- **What needs to be done**
In the data below, which lines hold the word "price"? Copy them.
(Information given begins)
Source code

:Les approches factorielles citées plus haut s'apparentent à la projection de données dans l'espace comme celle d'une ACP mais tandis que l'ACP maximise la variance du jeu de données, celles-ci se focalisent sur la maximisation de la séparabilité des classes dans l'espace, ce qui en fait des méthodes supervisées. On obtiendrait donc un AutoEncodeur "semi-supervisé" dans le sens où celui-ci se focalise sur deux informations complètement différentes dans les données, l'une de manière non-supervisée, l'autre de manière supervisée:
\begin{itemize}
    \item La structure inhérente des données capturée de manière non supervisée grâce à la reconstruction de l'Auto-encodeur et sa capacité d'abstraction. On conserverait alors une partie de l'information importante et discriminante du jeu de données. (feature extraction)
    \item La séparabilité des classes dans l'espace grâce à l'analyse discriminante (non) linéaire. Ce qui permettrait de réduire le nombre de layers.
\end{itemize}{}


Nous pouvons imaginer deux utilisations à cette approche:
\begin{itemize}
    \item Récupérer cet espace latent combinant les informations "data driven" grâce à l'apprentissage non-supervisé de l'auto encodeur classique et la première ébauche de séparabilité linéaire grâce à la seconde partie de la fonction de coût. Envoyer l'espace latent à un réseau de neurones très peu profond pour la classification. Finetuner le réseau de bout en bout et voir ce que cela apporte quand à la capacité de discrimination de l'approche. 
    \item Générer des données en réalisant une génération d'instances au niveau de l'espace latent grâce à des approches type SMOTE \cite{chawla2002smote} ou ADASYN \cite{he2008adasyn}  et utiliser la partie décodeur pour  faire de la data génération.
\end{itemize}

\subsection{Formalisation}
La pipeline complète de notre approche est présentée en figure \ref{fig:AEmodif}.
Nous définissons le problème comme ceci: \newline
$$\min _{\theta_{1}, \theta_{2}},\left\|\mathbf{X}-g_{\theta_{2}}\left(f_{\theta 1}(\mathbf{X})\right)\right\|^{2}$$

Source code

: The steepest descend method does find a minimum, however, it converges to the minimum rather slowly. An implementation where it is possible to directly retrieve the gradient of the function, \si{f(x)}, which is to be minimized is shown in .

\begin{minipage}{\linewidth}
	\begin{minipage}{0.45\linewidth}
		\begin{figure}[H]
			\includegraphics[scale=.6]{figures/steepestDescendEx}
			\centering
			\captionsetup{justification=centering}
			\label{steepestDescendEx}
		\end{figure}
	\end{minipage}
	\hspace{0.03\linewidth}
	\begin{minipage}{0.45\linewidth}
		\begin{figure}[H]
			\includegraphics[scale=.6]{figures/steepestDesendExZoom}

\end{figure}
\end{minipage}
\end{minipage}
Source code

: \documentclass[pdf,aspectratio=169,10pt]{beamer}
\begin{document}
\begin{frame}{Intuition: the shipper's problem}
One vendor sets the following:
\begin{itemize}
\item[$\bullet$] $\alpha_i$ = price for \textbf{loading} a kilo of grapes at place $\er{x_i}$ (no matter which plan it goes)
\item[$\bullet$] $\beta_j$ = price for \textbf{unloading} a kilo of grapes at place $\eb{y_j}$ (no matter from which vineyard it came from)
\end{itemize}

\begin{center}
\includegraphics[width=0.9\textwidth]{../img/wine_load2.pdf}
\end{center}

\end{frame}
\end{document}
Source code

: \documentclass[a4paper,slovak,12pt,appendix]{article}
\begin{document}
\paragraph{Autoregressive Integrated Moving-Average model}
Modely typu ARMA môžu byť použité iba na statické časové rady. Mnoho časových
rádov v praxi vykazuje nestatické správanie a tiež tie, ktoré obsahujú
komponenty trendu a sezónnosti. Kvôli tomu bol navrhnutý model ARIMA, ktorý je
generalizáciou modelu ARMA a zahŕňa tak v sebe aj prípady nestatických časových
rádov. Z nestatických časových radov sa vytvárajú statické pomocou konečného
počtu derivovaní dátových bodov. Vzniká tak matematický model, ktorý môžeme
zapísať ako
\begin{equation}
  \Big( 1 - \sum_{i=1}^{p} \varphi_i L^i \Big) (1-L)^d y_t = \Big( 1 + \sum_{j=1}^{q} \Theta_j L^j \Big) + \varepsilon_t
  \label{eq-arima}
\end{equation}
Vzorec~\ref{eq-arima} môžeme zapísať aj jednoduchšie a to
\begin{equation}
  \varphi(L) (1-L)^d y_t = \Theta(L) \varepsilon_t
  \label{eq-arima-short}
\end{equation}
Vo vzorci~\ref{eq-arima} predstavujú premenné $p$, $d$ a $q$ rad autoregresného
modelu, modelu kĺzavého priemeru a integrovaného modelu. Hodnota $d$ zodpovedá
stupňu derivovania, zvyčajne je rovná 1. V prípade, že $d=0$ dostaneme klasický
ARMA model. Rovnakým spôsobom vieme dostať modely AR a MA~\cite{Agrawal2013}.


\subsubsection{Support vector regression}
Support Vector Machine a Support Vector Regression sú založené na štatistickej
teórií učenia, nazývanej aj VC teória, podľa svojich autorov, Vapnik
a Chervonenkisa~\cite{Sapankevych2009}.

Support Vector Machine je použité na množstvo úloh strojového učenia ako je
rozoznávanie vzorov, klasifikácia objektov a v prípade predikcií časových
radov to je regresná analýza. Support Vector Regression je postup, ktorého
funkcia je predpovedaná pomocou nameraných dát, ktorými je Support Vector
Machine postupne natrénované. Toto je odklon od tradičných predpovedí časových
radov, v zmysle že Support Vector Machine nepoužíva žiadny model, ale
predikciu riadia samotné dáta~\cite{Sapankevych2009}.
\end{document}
(Information given ends)
- **Worked solution**
\item[$\bullet$] $\alpha_i$ = price for \textbf{loading} a kilo of grapes at place $\er{x_i}$ (no matter which plan it goes)
\item[$\bullet$] $\beta_j$ = price for \textbf{unloading} a kilo of grapes at place $\eb{y_j}$ (no matter from which vineyard it came from)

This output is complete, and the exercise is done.